To be fair, I was sincerely moved by the film; but to what extent must the necessity for mourning be gratified before moving on becomes the most vital, if not digestible, question. Emotion without consequence no matter how deeply affecting eventually devolves into frivolity when not acted on. If tragedy wrought comforting pathos, can it not also provide answers substantial, profound, difficult when looked at from a different perspective?
Paul Greengrass United 93, about the passengers on an ill-fated United Airlines flight who fought back (before it crashed in a Pennsylvania field, killing everyone onboard), begins with one of the terrorists chanting in Arabic; the immediate effect is disarming and uncomfortable. When passengers begin boarding the half-empty plane, their fates already determined in history books forever, the air of dread and looming panic is wrenching to watch. Greengrass tells this story in real time, the same journalistic approach he used in 2002s Bloody Sunday that convinces in its sincere artifice of the "real" world; mere verisimilitude is thus deemed insufficient when what you see before you is Greengrass steadfast version of what actually happened on that plane.
What feels like a rough cut is actually tautly edited footage; what seems like real people are actors on a soundstage. The heroism demonstrated on Flight 93 was anonymous: a group of strangers coming together in an act of collective bravery to fight an enemy it did not recognize. One sequence cuts back and forth between a person praying to his god, and another person praying to another god; that the first is a passenger and the second is a terrorist is wholly incidental. The selfish human hunger for religion has nullified its true meaning; prayer for prayers sake, rather.

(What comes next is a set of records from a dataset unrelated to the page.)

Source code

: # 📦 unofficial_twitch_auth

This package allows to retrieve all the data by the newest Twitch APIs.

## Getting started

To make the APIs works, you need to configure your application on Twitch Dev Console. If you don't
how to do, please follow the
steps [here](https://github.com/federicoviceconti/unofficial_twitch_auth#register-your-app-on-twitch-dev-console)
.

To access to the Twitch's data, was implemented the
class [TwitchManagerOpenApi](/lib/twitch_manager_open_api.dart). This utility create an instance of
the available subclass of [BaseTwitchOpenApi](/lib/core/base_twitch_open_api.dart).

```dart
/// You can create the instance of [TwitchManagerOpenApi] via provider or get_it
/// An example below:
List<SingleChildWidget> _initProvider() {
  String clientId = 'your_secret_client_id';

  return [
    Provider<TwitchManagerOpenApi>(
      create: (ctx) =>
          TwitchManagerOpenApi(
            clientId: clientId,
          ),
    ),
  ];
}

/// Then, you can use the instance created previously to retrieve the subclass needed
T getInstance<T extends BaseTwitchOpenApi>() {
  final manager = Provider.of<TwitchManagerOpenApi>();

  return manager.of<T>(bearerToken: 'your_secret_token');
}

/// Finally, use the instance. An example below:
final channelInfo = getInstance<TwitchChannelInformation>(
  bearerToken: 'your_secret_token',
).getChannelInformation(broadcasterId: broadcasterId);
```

Both films are based on true stories; the treatment each one is given, however, is very different. Stone used sloppy, literal-minded, Expressionistic techniques (that an out-of-nowhere hallucination of Jesus Christ made the final cut is terribly jarring to comprehend) to dilute the pain of his retelling; Greengrass reenactment is completely devoid of cinematic flourish.
United 93, the first film ever to directly take on 9/11 upon its release last April, is almost too realistic to bear. It is expertly crafted though nearly unwatchable.
Alternatively World Trade Center is a sanitized effort by Oliver Stone, a contrived yet effective melodrama that trivializes the terrorist attacks in the name of human interest. It is also the easier to watch of the two films. Perhaps with the distance of time, the uncompromising wringer that is United 93 can be better appreciated once the wounds have healed (but will they ever?). In the meantime, I suppose there is still a need for communal solace that World Trade Center provides; it is an outlet to purge the pain of history before history itself can be confronted.